Project USB Box
Imagine, if you will, that you are the newly elected president of a once communist nation. You’ve successfully navigated your way through a non-violent revolution and you’re looking to appoint some really serious political advisors.
Putting Frank Zappa and Lou Reed at the top of your list might be considered eccentric, but that’s exactly what Václav Havel did when he became the first president of the new Czech Republic, following the so-called “velvet revolution”.
Now, I don’t know about you, but I find it hard to dislike any leader who could appoint Frank Zappa to advise his government on trade, culture and tourism. And if the Czech Republic’s trade and economic performance is anything to go by, he must have given some better advice than the bankers who were guiding economic policy in most countries over the last 20 years.
Which brings us, in a roundabout fashion, to the Project USB Box.
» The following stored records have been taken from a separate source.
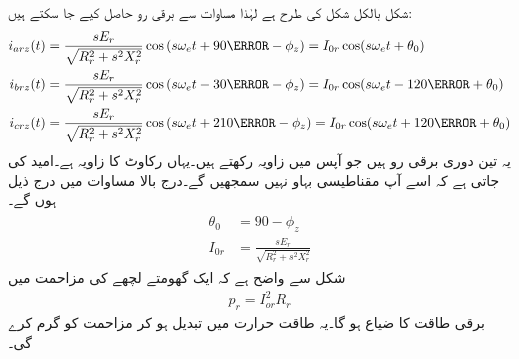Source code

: شکل  بالکل شکل   کی طرح ہے لہٰذا مساوات   سے برقی رو حاصل کیے جا سکتے ہیں:
\begin{gather}
\begin{aligned}
i_{arz}(t)&=\frac{s E_r}{\sqrt{R_r^2+s^2 X_r^2}} \cos \left(s \omega_e t +90\degree-\phi_z \right)=I_{0r} \cos (s \omega_e t +\theta_0)\\
i_{brz}(t)&=\frac{s E_r}{\sqrt{R_r^2+s^2 X_r^2}} \cos \left(s \omega_e t -30\degree-\phi_z \right)=I_{0r} \cos (s \omega_e t -120 \degree+\theta_0)\\
i_{crz}(t)&=\frac{s E_r}{\sqrt{R_r^2+s^2 X_r^2}} \cos \left(s \omega_e t +210\degree-\phi_z \right)=I_{0r} \cos (s \omega_e t+120\degree +\theta_0)
\end{aligned}
\end{gather}
یہ تین دوری برقی رو ہیں جو آپس میں   زاویہ رکھتے ہیں۔یہاں  رکاوٹ کا زاویہ ہے۔امید کی جاتی ہے کہ اسے آپ مقناطیسی بہاو نہیں سمجھیں گے۔درج بالا مساوات میں درج ذیل ہوں گے۔
\begin{gather}
\begin{aligned}\label{مساوات_امالی_گھومتا_رو}
\theta_0&=90-\phi_z \\
I_{0r}&=\frac{s E_r}{\sqrt{R_r^2+s^2 X_r^2}}
\end{aligned}
\end{gather}
شکل   سے واضح ہے کہ ایک گھومتے لچھے کی مزاحمت میں 
\begin{align}\label{مساوات_امالی_طاقت_ضیاع_گھمتا_حصہ}
p_r =I_{or}^2 R_r
\end{align}
برقی طاقت کا ضیاع ہو گا۔یہ طاقت حرارت میں تبدیل ہو کر  مزاحمت کو گرم کرے گی۔


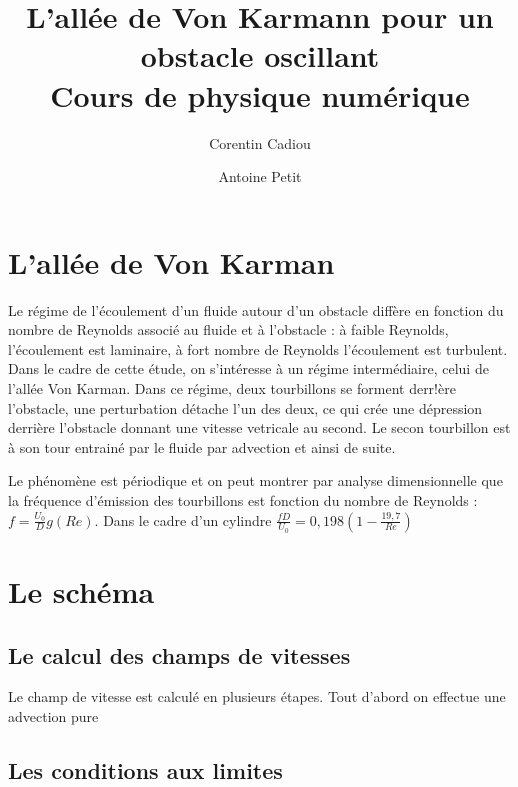 
\title{L'allée de Von Karmann pour un obstacle oscillant\\
Cours de physique numérique}

\author{Corentin Cadiou \and Antoine Petit}
\date{}



\maketitle

\tableofcontents

\section{L'allée de Von Karman}
	
	Le régime de l'écoulement d'un fluide autour d'un obstacle diffère en fonction du nombre de Reynolds associé au fluide et à l'obstacle : à faible Reynolds, l'écoulement est laminaire, à fort nombre de Reynolds l'écoulement est turbulent. Dans le cadre de cette étude, on s'intéresse à un régime intermédiaire, celui de l'allée Von Karman. Dans ce régime, deux tourbillons se forment derr!ère l'obstacle, une perturbation détache l'un des deux, ce qui crée une dépression derrière l'obstacle donnant une vitesse vetricale au second. Le secon tourbillon est à son tour entrainé par le fluide par advection et ainsi de suite.
	
	
	Le phénomène est périodique et on peut montrer par analyse dimensionnelle que la fréquence d'émission des tourbillons est fonction du nombre de Reynolds : $f = \frac{U_0}{D}g(Re)$. Dans le cadre d'un cylindre $\frac{fD}{U_0}=0,198\left (1-\frac{19,7}{Re}\right )$ \cite{Von_Karman}
	
	
	
	

\section{Le schéma}

	\subsection{Le calcul des champs de vitesses}
		
		Le champ de vitesse est calculé en plusieurs étapes. Tout d'abord on effectue une advection pure 
		
	\subsection{Les conditions aux limites}
		
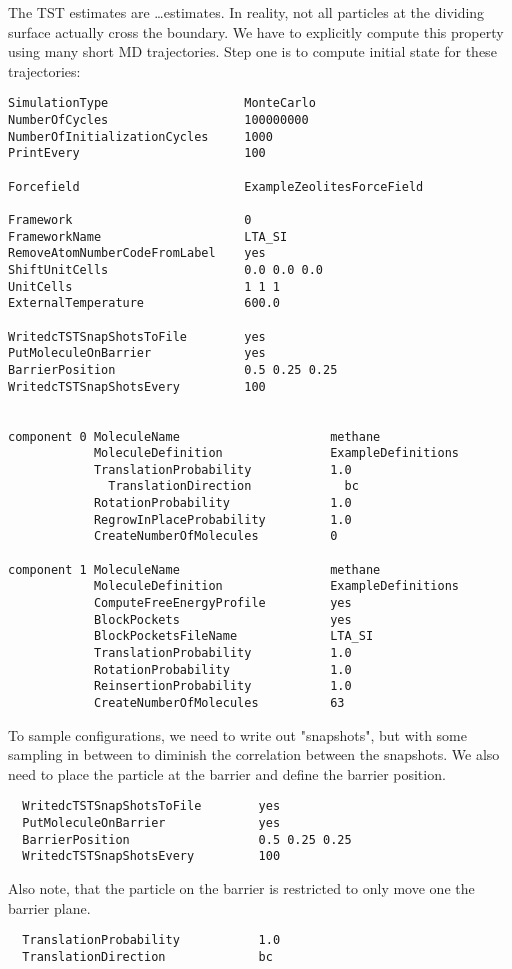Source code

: The TST estimates are \dots estimates. In reality, not all particles at the dividing surface actually cross
the boundary. We have to explicitly compute this property using many short MD trajectories.
Step one is to compute initial state for these trajectories:
\begin{tiny}
\begin{verbatim}
SimulationType                   MonteCarlo
NumberOfCycles                   100000000
NumberOfInitializationCycles     1000
PrintEvery                       100

Forcefield                       ExampleZeolitesForceField

Framework                        0
FrameworkName                    LTA_SI
RemoveAtomNumberCodeFromLabel    yes
ShiftUnitCells                   0.0 0.0 0.0
UnitCells                        1 1 1
ExternalTemperature              600.0

WritedcTSTSnapShotsToFile        yes
PutMoleculeOnBarrier             yes
BarrierPosition                  0.5 0.25 0.25
WritedcTSTSnapShotsEvery         100


component 0 MoleculeName                     methane
            MoleculeDefinition               ExampleDefinitions
            TranslationProbability           1.0
              TranslationDirection             bc
            RotationProbability              1.0
            RegrowInPlaceProbability         1.0
            CreateNumberOfMolecules          0

component 1 MoleculeName                     methane
            MoleculeDefinition               ExampleDefinitions
            ComputeFreeEnergyProfile         yes
            BlockPockets                     yes
            BlockPocketsFileName             LTA_SI
            TranslationProbability           1.0
            RotationProbability              1.0
            ReinsertionProbability           1.0
            CreateNumberOfMolecules          63
\end{verbatim}
\end{tiny}

To sample configurations, we need to write out "snapshots", but with some sampling in between to diminish the
correlation between the snapshots. We also need to place the particle at the barrier and define the barrier position.

\begin{small}
\begin{verbatim}
  WritedcTSTSnapShotsToFile        yes
  PutMoleculeOnBarrier             yes
  BarrierPosition                  0.5 0.25 0.25
  WritedcTSTSnapShotsEvery         100
\end{verbatim}
\end{small}
Also note, that the particle on the barrier is restricted to only move one the barrier plane.
\begin{small}
\begin{verbatim}
  TranslationProbability           1.0
  TranslationDirection             bc
\end{verbatim}
\end{small}

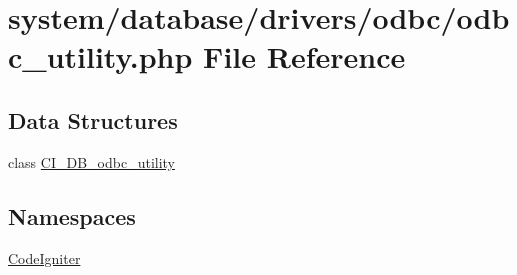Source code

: \hypertarget{odbc__utility_8php}{\section{system/database/drivers/odbc/odbc\-\_\-utility.php File Reference}
\label{odbc__utility_8php}
}
\subsection*{Data Structures}
\begin{DoxyCompactItemize}
\item 
class \hyperlink{class_c_i___d_b__odbc__utility}{C\-I\-\_\-\-D\-B\-\_\-odbc\-\_\-utility}
\end{DoxyCompactItemize}
\subsection*{Namespaces}
\begin{DoxyCompactItemize}
\item 
\hyperlink{namespace_code_igniter}{Code\-Igniter}
\end{DoxyCompactItemize}
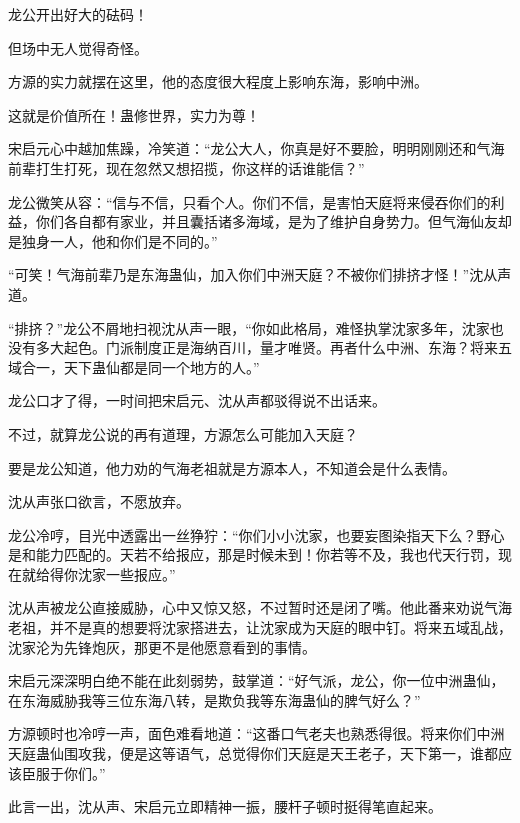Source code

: 
\begin{this_body}



龙公开出好大的砝码！

但场中无人觉得奇怪。

方源的实力就摆在这里，他的态度很大程度上影响东海，影响中洲。

这就是价值所在！蛊修世界，实力为尊！

宋启元心中越加焦躁，冷笑道：“龙公大人，你真是好不要脸，明明刚刚还和气海前辈打生打死，现在忽然又想招揽，你这样的话谁能信？”

龙公微笑从容：“信与不信，只看个人。你们不信，是害怕天庭将来侵吞你们的利益，你们各自都有家业，并且囊括诸多海域，是为了维护自身势力。但气海仙友却是独身一人，他和你们是不同的。”

“可笑！气海前辈乃是东海蛊仙，加入你们中洲天庭？不被你们排挤才怪！”沈从声道。

“排挤？”龙公不屑地扫视沈从声一眼，“你如此格局，难怪执掌沈家多年，沈家也没有多大起色。门派制度正是海纳百川，量才唯贤。再者什么中洲、东海？将来五域合一，天下蛊仙都是同一个地方的人。”

龙公口才了得，一时间把宋启元、沈从声都驳得说不出话来。

不过，就算龙公说的再有道理，方源怎么可能加入天庭？

要是龙公知道，他力劝的气海老祖就是方源本人，不知道会是什么表情。

沈从声张口欲言，不愿放弃。

龙公冷哼，目光中透露出一丝狰狞：“你们小小沈家，也要妄图染指天下么？野心是和能力匹配的。天若不给报应，那是时候未到！你若等不及，我也代天行罚，现在就给得你沈家一些报应。”

沈从声被龙公直接威胁，心中又惊又怒，不过暂时还是闭了嘴。他此番来劝说气海老祖，并不是真的想要将沈家搭进去，让沈家成为天庭的眼中钉。将来五域乱战，沈家沦为先锋炮灰，那更不是他愿意看到的事情。

宋启元深深明白绝不能在此刻弱势，鼓掌道：“好气派，龙公，你一位中洲蛊仙，在东海威胁我等三位东海八转，是欺负我等东海蛊仙的脾气好么？”

方源顿时也冷哼一声，面色难看地道：“这番口气老夫也熟悉得很。将来你们中洲天庭蛊仙围攻我，便是这等语气，总觉得你们天庭是天王老子，天下第一，谁都应该臣服于你们。”

此言一出，沈从声、宋启元立即精神一振，腰杆子顿时挺得笔直起来。


\end{this_body}
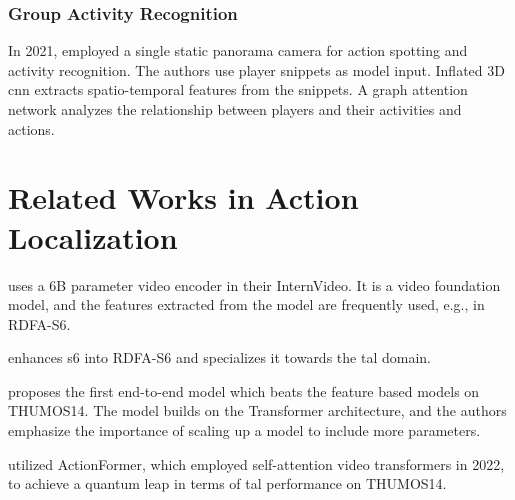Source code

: \subsubsection{Group Activity Recognition}

In 2021, \textcite{gerats_individual_same_task_2021} employed a single static panorama camera for action spotting and activity recognition. The authors use player snippets as model input. Inflated 3D \acrshort{cnn} extracts spatio-temporal features from the snippets. A graph attention network analyzes the relationship between players and their activities and actions.

\section{Related Works in Action Localization}
\label{sec:related_works_all}

\textcite{wang_internvideo2_2024} uses a 6B parameter video encoder in their InternVideo. It is a video foundation model, and the features extracted from the model are frequently used, e.g., in RDFA-S6.

\textcite{lee_enhancing_mamba_s6_2024} enhances \acrshort{s6} into RDFA-S6 and specializes it towards the \acrshort{tal} domain. 

\textcite{liu_adatad_2024} proposes the first end-to-end model which beats the feature based models on THUMOS14. The model builds on the Transformer architecture, and the authors emphasize the importance of scaling up a model to include more parameters. 

\textcite{zhang_actionformer_2022} utilized ActionFormer, which employed self-attention video transformers in 2022, to achieve a quantum leap in terms of \acrfull{tal} performance on THUMOS14.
Oh yes, it really does.
Czech it out
Project Audio Systems is, of course, better known for its range of turntables. Manufactured in the Czech Republic (did you spot the link?), Project turntables have a reputation for idiosyncratic design, with quality that belies their comparatively modest cost.
Also built at Project’s Litovel plant, the USB Box is part of a rapidly expanding range of electronics that includes phono stages, speed controllers, amplifiers, pre amps, a tuner and several iPod docks. All packaged in neat alloy boxes with a footprint of just 103x141mm.
As its somewhat prosaic name implies, the USB Box is a USB DAC that’s designed to replace the sound card or conventional audio output from a computer (PC, Mac or Linux system). Based on a 16-bit Burr-Brown DAC, the little box provides a single sampling rate (44.1kHz) and line output, that’s all.
Power without control(s)
First impressions of the USB Box are limited, but not at all in a bad way. There just isn’t that much to report. The simple exterior boasts no controls whatsoever, and there are only three sockets on the back. At just over half a kilo, the tiny box is, however, surprisingly heavy. Perhaps that’s a nod to Eastern European engineering of old.
Compared to some of the digital audio accessories I’ve tried recently, the ProJect box is laughably simple to set up. I plugged in the USB cable and a spare AudioQuest interconnect I had hanging around, and that was it, everything worked. However, that very simplicity also conceals a potential weakness.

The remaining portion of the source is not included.